What the task requires
Copy the lines below verbatim. Begin with the first and end with the line containing "# Paystack Source".

Plain-text document sources

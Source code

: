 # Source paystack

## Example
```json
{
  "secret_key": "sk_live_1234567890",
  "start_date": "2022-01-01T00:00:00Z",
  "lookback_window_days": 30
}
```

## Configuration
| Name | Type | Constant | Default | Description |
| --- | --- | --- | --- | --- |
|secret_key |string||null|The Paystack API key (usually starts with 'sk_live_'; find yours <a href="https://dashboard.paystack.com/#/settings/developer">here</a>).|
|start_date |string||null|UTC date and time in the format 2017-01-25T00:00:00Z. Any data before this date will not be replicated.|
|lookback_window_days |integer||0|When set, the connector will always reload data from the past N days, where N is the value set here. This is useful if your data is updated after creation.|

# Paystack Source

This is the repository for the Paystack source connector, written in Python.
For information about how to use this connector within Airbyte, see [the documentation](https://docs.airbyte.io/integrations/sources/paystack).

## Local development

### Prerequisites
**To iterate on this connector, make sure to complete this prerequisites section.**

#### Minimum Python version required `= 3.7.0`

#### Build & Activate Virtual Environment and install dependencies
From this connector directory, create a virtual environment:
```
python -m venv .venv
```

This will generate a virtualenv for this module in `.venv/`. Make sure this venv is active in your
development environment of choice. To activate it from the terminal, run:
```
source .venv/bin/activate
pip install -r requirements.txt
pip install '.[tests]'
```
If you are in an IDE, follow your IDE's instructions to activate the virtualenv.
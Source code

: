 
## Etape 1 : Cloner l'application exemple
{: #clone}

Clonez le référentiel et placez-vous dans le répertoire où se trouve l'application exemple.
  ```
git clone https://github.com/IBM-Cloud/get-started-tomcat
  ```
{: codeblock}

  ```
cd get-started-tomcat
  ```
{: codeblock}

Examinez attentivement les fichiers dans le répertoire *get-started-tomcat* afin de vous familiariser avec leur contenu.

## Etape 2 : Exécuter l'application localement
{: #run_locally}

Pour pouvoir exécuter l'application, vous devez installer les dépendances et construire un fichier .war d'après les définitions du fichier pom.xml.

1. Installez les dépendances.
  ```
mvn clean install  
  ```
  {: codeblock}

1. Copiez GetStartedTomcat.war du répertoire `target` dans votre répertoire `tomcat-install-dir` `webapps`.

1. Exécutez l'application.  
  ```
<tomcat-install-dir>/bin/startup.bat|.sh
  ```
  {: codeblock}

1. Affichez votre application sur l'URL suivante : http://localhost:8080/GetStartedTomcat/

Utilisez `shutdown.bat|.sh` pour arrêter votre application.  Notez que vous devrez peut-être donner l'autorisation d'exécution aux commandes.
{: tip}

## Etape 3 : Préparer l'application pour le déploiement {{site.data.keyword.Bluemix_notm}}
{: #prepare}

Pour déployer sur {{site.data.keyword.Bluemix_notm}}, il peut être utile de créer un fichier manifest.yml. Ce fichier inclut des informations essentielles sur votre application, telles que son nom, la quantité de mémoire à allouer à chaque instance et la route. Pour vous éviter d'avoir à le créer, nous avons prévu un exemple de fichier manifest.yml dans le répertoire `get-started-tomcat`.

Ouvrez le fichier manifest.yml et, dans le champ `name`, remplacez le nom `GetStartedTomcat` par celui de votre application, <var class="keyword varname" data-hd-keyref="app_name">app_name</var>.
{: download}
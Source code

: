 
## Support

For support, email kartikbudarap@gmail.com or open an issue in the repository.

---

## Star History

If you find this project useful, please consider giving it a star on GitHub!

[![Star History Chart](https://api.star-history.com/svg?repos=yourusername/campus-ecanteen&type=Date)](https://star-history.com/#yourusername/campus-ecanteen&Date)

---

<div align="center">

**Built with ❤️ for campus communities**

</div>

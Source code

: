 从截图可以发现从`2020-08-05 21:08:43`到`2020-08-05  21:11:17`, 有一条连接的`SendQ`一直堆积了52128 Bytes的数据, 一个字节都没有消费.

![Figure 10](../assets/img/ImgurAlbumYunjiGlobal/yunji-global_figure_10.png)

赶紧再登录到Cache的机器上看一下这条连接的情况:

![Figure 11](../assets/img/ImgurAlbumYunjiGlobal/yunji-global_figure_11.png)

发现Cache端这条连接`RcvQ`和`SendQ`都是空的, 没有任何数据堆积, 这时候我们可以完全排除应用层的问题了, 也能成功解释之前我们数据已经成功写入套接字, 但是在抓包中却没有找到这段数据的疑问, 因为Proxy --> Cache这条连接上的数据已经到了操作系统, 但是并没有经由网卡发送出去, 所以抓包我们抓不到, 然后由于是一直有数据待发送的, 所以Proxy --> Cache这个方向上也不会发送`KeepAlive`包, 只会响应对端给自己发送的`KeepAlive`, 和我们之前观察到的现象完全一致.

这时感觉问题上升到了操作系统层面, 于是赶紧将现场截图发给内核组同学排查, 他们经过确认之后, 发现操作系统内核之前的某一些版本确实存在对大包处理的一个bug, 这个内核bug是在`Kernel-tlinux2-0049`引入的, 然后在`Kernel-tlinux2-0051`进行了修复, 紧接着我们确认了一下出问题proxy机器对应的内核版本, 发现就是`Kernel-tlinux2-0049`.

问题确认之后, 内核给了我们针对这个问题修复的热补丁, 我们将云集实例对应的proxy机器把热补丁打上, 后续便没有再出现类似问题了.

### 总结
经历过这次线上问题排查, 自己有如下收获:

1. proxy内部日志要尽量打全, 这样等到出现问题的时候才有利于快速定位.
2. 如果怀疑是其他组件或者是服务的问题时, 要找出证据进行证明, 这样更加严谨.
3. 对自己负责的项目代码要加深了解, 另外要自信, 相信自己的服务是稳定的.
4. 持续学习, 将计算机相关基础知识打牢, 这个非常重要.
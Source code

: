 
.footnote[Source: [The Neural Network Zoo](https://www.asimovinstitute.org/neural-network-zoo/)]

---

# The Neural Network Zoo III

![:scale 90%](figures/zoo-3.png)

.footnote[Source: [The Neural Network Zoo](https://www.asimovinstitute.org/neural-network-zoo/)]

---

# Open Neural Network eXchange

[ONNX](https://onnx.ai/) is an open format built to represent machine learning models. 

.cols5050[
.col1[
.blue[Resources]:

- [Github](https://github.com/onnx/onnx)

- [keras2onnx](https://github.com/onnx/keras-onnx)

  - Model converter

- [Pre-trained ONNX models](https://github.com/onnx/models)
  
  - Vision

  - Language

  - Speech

Answer below
Source code

: # Source paystack

## Example
```json
{
  "secret_key": "sk_live_1234567890",
  "start_date": "2022-01-01T00:00:00Z",
  "lookback_window_days": 30
}
```

## Configuration
| Name | Type | Constant | Default | Description |
| --- | --- | --- | --- | --- |
|secret_key |string||null|The Paystack API key (usually starts with 'sk_live_'; find yours <a href="https://dashboard.paystack.com/#/settings/developer">here</a>).|
|start_date |string||null|UTC date and time in the format 2017-01-25T00:00:00Z. Any data before this date will not be replicated.|
|lookback_window_days |integer||0|When set, the connector will always reload data from the past N days, where N is the value set here. This is useful if your data is updated after creation.|

# Paystack Source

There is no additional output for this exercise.